▸ **INPUT DATA**:
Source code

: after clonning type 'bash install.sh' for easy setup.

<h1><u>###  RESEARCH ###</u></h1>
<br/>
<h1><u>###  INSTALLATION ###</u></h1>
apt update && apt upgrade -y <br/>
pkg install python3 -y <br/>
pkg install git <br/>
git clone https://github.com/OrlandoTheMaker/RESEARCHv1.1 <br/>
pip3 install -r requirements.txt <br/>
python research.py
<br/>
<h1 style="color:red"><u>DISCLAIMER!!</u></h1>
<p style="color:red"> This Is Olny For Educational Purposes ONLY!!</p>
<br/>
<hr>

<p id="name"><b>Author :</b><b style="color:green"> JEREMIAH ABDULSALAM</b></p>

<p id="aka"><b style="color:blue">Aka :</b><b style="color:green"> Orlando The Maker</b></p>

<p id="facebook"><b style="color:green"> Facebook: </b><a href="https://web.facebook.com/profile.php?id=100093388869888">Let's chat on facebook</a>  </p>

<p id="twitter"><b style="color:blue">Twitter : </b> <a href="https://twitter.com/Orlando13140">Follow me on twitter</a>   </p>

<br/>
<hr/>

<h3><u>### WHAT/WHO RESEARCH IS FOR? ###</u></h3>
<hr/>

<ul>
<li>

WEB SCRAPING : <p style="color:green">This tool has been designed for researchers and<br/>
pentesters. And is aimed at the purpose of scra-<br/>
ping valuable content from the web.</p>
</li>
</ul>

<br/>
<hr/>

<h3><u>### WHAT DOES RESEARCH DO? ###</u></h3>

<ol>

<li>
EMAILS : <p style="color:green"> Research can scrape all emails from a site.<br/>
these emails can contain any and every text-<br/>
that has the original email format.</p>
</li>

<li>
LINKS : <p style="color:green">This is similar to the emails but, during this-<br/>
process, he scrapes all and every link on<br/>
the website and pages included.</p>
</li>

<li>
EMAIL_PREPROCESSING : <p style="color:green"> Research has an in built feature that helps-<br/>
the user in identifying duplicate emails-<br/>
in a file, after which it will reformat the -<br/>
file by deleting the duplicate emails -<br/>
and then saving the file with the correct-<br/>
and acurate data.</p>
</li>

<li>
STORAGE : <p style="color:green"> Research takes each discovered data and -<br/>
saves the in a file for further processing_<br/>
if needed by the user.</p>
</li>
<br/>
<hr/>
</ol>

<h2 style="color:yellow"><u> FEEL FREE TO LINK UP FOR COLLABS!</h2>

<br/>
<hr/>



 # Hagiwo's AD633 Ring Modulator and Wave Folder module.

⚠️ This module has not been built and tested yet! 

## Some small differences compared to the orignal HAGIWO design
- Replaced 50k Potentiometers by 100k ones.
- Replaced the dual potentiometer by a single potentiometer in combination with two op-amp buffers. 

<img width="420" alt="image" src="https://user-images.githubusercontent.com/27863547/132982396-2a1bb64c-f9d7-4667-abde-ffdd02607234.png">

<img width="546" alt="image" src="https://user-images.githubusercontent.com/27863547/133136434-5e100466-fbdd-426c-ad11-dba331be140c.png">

▸ **WHAT IS REQUIRED**:
Starting at the line that contains "# Hagiwo's AD633", write out every line to the end of the entries, exactly as given.

▸ **WRITTEN RESPONSE**:
 # Hagiwo's AD633 Ring Modulator and Wave Folder module.

⚠️ This module has not been built and tested yet! 

## Some small differences compared to the orignal HAGIWO design
- Replaced 50k Potentiometers by 100k ones.
- Replaced the dual potentiometer by a single potentiometer in combination with two op-amp buffers. 

<img width="420" alt="image" src="https://user-images.githubusercontent.com/27863547/132982396-2a1bb64c-f9d7-4667-abde-ffdd02607234.png">

<img width="546" alt="image" src="https://user-images.githubusercontent.com/27863547/133136434-5e100466-fbdd-426c-ad11-dba331be140c.png">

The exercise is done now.